Les Français défendent la liberté de la presse, pour diffuser les Lumières et stimuler l’esprit public. Ils ont un programme social proche de celui que défendait Jefferson (liberté de commerce, abolition de certains principes aristocratiques, …). La Révolution Américaine est vue en France, comme un grand évènement mais comme elle n’est pas assez rationaliste, on y voit une promesse inaccomplie. On a donc cette admiration de la part de la France, large mais partielle car inaccomplie. Souhaitant aller plus loin que leurs prédécesseurs américains, on peut y trouver l’origine des divergences entre les deux Révolutions.
Au tout début de la Révolution Française, dans les débats de l’assemblée Constituante, on fait souvent référence à la révolution américaine d’autant plus lorsque les Français débattent de la Déclaration des Droits de l’Homme et du Citoyen. En effet, l’Amérique a su dépasser la tradition anglaise et a compris que la liberté ne pouvait se fonder que sur des principes universels.
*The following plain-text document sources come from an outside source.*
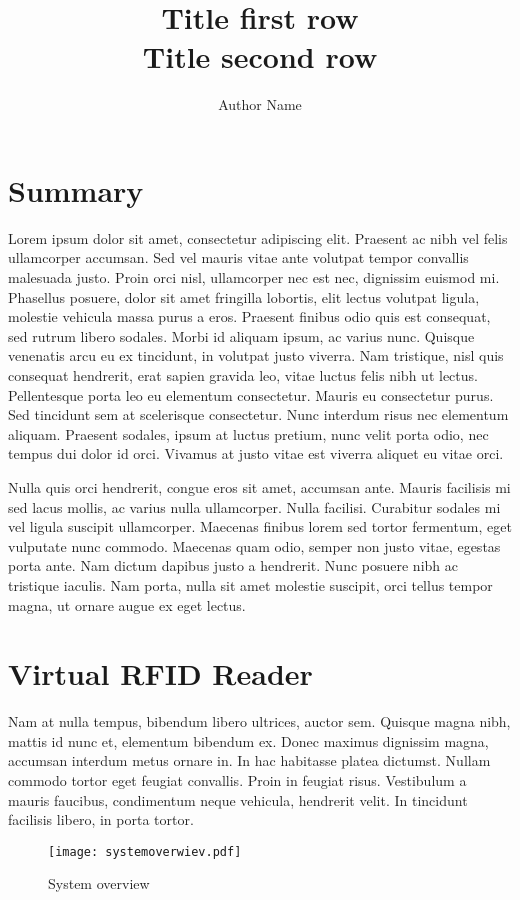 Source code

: \documentclass[titlepage = true]{scrartcl}
\title{Title first row\\ Title second row}
\author{Author Name}
\begin{document}
\maketitle
\clearpage
\setcounter{page}{1}
\section{Summary}
Lorem ipsum dolor sit amet, consectetur adipiscing elit. Praesent ac nibh vel felis ullamcorper accumsan. Sed vel mauris vitae ante volutpat tempor convallis malesuada justo. Proin orci nisl, ullamcorper nec est nec, dignissim euismod mi. Phasellus posuere, dolor sit amet fringilla lobortis, elit lectus volutpat ligula, molestie vehicula massa purus a eros. Praesent finibus odio quis est consequat, sed rutrum libero sodales. Morbi id aliquam ipsum, ac varius nunc. Quisque venenatis arcu eu ex tincidunt, in volutpat justo viverra. Nam tristique, nisl quis consequat hendrerit, erat sapien gravida leo, vitae luctus felis nibh ut lectus. Pellentesque porta leo eu elementum consectetur. Mauris eu consectetur purus. Sed tincidunt sem at scelerisque consectetur. Nunc interdum risus nec elementum aliquam. Praesent sodales, ipsum at luctus pretium, nunc velit porta odio, nec tempus dui dolor id orci. Vivamus at justo vitae est viverra aliquet eu vitae orci.

Nulla quis orci hendrerit, congue eros sit amet, accumsan ante. Mauris facilisis mi sed lacus mollis, ac varius nulla ullamcorper. Nulla facilisi. Curabitur sodales mi vel ligula suscipit ullamcorper. Maecenas finibus lorem sed tortor fermentum, eget vulputate nunc commodo. Maecenas quam odio, semper non justo vitae, egestas porta ante. Nam dictum dapibus justo a hendrerit. Nunc posuere nibh ac tristique iaculis. Nam porta, nulla sit amet molestie suscipit, orci tellus tempor magna, ut ornare augue ex eget lectus.

\section{Virtual RFID Reader}
Nam at nulla tempus, bibendum libero ultrices, auctor sem. Quisque magna nibh, mattis id nunc et, elementum bibendum ex. Donec maximus dignissim magna, accumsan interdum metus ornare in. In hac habitasse platea dictumst. Nullam commodo tortor eget feugiat convallis. Proin in feugiat risus. Vestibulum a mauris faucibus, condimentum neque vehicula, hendrerit velit. In tincidunt facilisis libero, in porta tortor.
\begin{figure}[h]
\begin{center}
\texttt{[image: systemoverwiev.pdf]}
\caption{System overview}
\end{center}
\end{figure}
 
\end{document}
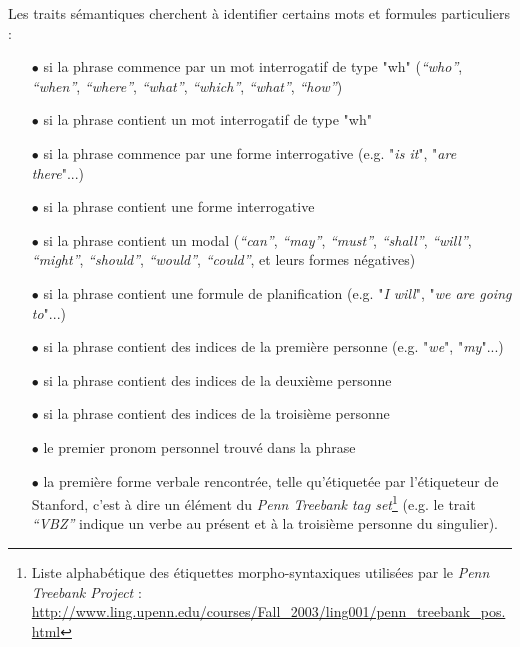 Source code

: Les traits sémantiques cherchent à identifier certains mots et formules particuliers : 

\begin{itemize}
	\item[$\bullet$] si la phrase commence par un mot interrogatif de type "wh" (\textit{``who''}, \textit{``when''}, \textit{``where''}, \textit{``what''}, \textit{``which''}, \textit{``what''}, \textit{``how''})
	\item[$\bullet$] si la phrase contient un mot interrogatif de type "wh"
	\item[$\bullet$] si la phrase commence par une forme interrogative (e.g. "\textit{is it}", "\textit{are there}"...)
	\item[$\bullet$] si la phrase contient une forme interrogative
	\item[$\bullet$] si la phrase contient un modal (\textit{``can''}, \textit{``may''}, \textit{``must''}, \textit{``shall''}, \textit{``will''}, \textit{``might''}, \textit{``should''}, \textit{``would''}, \textit{``could''}, et leurs formes négatives)
	\item[$\bullet$] si la phrase contient une formule de planification (e.g. "\textit{I will}", "\textit{we are going to}"...)
	\item[$\bullet$] si la phrase contient des indices de la première personne (e.g. "\textit{we}", "\textit{my}"...)
	\item[$\bullet$] si la phrase contient des indices de la deuxième personne
	\item[$\bullet$] si la phrase contient des indices de la troisième personne
	\item[$\bullet$] le premier pronom personnel trouvé dans la phrase
	\item[$\bullet$] la première forme verbale rencontrée, telle qu'étiquetée par l'étiqueteur de Stanford, c'est à dire un élément du \textit{Penn Treebank tag set}\footnote{Liste alphabétique des étiquettes morpho-syntaxiques utilisées par le \textit{Penn Treebank Project} : \url{http://www.ling.upenn.edu/courses/Fall_2003/ling001/penn_treebank_pos.html}} (e.g. le trait \textit{``VBZ''} indique un verbe au présent et à la troisième personne du singulier).
\end{itemize}

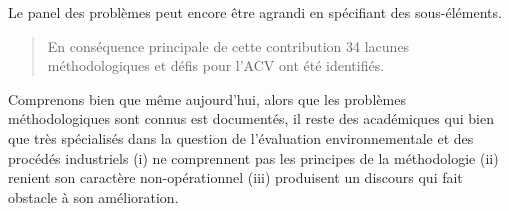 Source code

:   Le panel des problèmes peut encore être agrandi en spécifiant des sous-éléments.
    \blockcquote[traduction, p.210]{klopffer_background_2014}{
  En conséquence principale de cette contribution 34 lacunes méthodologiques et défis pour l'ACV ont été identifiés.
  }
  
  Comprenons bien que même aujourd'hui, alors que les problèmes méthodologiques sont connus est documentés, il reste des académiques qui bien que très spécialisés dans la question de l'évaluation environnementale et des procédés industriels (i) ne comprennent pas les principes de la méthodologie (ii) renient son caractère non-opérationnel (iii) produisent un discours qui fait obstacle à son amélioration.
Quelques réserves existent quand même, notamment concernant le Bill of Rights qui selon eux n’a pas su suivre un ordre rationnel. Les Américains, pour les Français, vivent déjà dans l’égalité. Au contraire de la France, où l’on vit dans un contexte historique lourdement chargé en inégalités sur le plan social (Aristocratie, bourgeoisie, …) et sur le plan politique (avec un absolutisme fort). Les déclarations américaines reconnaissent des principes universels mais pensent les appliquer uniquement aux citoyens américains. Les Américains n’ont pas su développer complètement des droits véritablement universels. On trouve bien la liberté de conscience, ou des droits pour les étrangers, mais à chaque fois c’est présenter comme une conquête des Américains qu’ils vont appliquer dans leur pays, pas au-delà. Ces critiques ne viennent pas uniquement des Libéraux de l’époque, certains Modérés craignent une excessive dynamique des droits. Pour certains en France, les droits ne s’appliquent pas uniquement à l’échelle individuelle mais sont aussi un outil politique qui doit transformer la France. Il fallait donc aller plus loin que les Américains dans les droits car les USA bénéficiaient d’un territoire où la société était partiellement égalitaire, quand en France, l’histoire avait fait un contexte très inégalitaire.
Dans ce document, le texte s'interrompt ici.